RECORDS SHOWN>
+---+
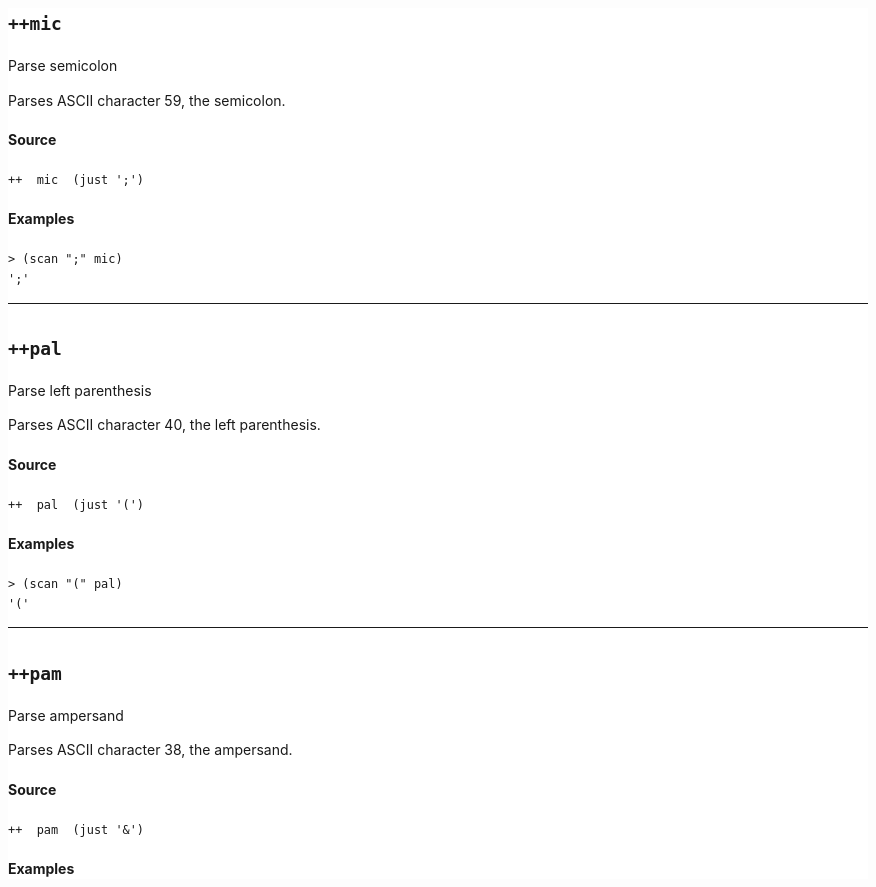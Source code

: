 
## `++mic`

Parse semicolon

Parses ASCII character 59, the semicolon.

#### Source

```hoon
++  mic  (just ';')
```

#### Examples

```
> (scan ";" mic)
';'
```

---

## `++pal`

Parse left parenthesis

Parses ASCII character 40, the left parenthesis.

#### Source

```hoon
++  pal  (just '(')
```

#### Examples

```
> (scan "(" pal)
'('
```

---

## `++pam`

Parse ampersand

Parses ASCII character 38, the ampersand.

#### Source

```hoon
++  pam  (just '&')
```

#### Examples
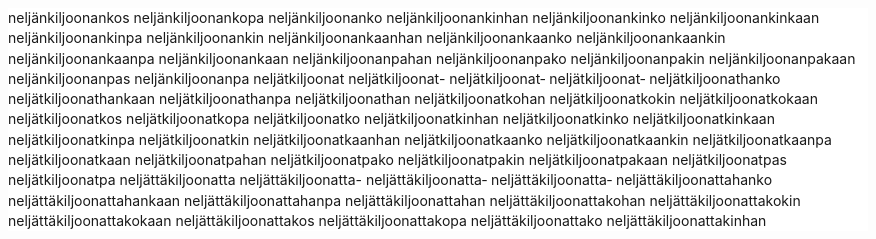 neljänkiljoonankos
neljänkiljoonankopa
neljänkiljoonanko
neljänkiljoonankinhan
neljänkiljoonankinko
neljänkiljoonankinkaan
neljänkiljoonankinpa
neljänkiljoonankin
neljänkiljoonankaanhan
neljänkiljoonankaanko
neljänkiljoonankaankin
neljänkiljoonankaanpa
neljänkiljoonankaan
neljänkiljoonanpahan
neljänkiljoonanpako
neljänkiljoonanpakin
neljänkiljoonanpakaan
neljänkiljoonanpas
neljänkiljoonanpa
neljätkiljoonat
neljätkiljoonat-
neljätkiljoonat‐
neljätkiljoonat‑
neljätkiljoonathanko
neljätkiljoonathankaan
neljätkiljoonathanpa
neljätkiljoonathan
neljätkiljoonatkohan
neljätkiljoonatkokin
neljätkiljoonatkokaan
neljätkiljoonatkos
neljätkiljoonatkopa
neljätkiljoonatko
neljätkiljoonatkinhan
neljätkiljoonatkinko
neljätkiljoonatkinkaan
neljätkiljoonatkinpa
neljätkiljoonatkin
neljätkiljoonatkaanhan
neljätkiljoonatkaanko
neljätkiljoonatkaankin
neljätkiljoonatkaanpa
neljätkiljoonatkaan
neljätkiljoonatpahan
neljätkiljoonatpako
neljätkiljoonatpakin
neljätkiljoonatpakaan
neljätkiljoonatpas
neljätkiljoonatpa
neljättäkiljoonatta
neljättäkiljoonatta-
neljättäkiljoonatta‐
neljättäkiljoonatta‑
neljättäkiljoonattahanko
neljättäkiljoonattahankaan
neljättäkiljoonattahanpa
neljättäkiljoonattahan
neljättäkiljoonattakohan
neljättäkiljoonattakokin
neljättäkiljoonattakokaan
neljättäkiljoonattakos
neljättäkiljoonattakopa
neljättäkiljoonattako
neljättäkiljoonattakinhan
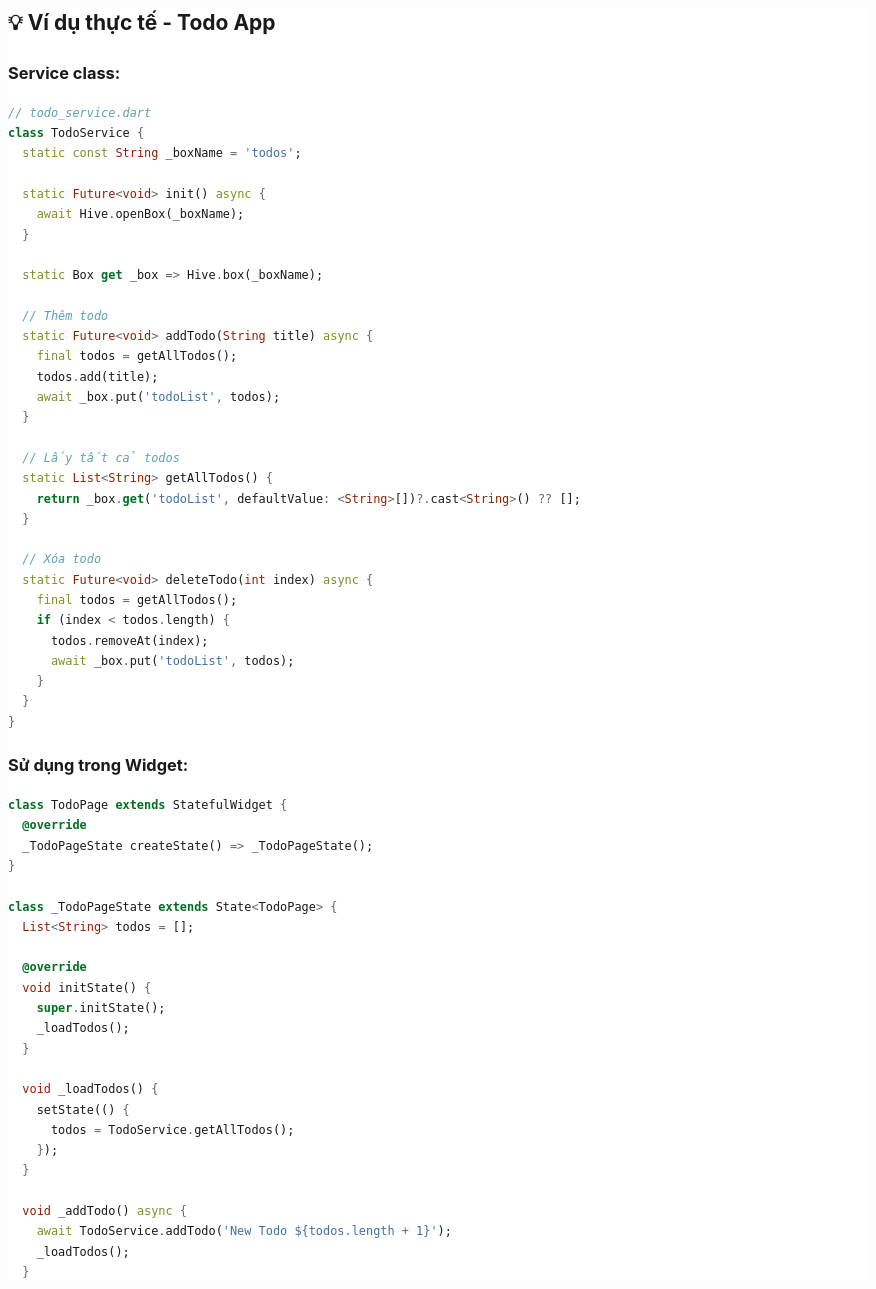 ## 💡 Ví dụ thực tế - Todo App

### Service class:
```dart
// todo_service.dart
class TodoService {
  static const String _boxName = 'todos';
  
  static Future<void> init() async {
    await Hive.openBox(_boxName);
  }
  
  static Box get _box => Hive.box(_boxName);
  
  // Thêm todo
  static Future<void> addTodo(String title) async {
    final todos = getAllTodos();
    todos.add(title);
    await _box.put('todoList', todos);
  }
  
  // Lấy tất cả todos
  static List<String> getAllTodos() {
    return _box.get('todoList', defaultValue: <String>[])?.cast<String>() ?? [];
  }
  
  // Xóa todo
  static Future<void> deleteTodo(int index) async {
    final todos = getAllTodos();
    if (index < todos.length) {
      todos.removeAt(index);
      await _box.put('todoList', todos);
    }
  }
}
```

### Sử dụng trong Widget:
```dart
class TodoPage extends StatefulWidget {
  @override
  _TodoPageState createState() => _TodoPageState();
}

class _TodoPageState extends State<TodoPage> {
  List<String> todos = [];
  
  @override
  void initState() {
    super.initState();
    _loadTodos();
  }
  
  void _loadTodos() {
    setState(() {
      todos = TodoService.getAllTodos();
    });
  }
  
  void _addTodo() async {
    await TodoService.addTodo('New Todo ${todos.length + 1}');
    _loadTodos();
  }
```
+---+
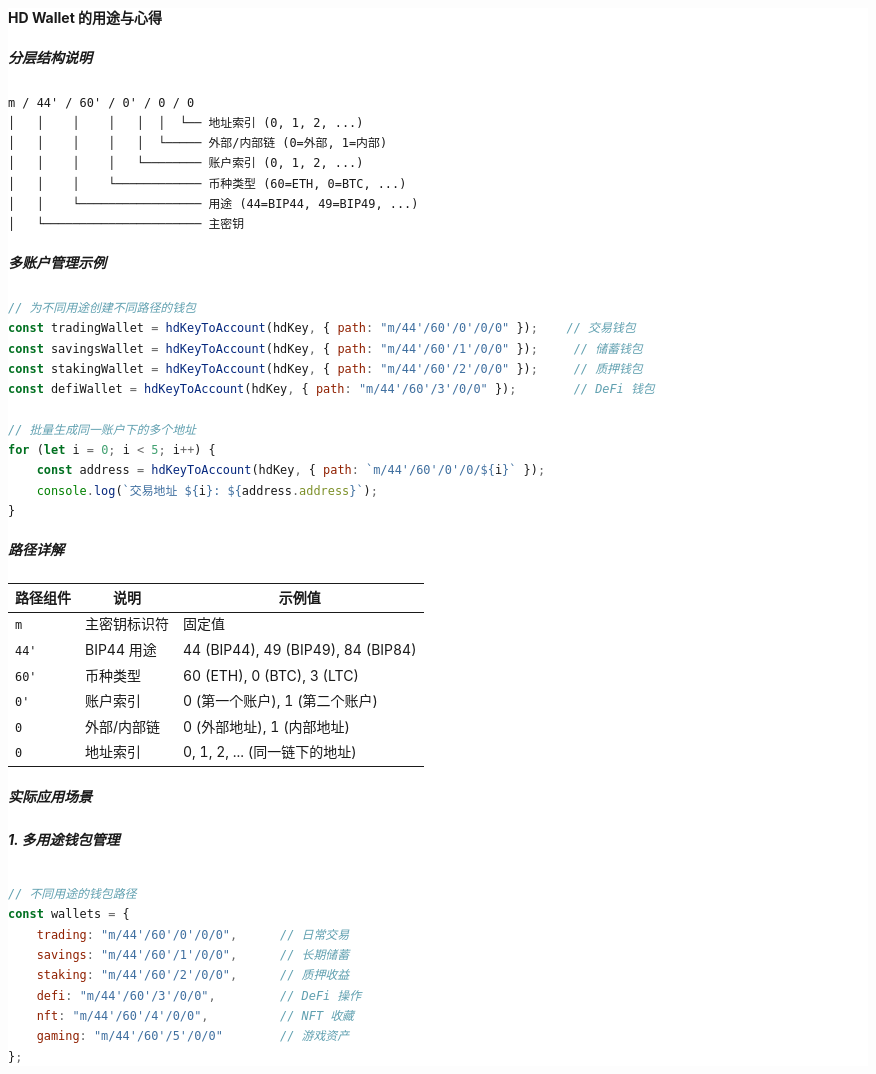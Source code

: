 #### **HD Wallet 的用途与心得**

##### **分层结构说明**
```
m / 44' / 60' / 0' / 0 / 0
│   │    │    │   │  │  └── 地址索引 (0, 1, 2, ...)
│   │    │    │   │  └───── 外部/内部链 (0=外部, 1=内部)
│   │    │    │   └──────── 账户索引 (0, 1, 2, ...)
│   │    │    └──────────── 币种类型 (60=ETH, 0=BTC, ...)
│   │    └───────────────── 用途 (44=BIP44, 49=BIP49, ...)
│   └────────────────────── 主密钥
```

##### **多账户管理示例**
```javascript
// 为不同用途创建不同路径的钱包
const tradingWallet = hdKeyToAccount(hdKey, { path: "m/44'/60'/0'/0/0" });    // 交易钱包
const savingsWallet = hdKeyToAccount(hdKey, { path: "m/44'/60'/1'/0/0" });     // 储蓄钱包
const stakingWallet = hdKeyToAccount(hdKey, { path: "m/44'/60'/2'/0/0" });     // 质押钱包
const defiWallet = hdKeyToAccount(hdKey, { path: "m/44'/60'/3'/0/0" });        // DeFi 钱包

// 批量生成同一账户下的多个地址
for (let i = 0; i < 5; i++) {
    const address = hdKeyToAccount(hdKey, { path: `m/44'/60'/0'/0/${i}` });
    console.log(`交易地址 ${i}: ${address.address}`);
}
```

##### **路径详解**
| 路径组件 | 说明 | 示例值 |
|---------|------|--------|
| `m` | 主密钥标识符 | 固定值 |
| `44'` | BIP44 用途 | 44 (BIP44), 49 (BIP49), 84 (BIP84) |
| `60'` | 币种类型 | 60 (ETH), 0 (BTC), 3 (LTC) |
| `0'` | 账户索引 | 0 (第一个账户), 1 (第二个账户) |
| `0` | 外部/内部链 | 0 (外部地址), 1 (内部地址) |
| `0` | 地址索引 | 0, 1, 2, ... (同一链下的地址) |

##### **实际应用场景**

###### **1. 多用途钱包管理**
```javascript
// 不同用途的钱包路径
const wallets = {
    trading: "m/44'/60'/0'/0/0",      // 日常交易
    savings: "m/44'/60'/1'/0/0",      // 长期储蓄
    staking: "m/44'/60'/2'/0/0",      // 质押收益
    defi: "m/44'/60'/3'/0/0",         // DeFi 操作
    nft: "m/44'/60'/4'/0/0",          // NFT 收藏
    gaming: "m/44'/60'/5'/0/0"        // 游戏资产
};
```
+---+
What is needed is each line from the records with the word "semicolon" in it.

RESPONSE AREA>
Parse semicolon
Parses ASCII character 59, the semicolon.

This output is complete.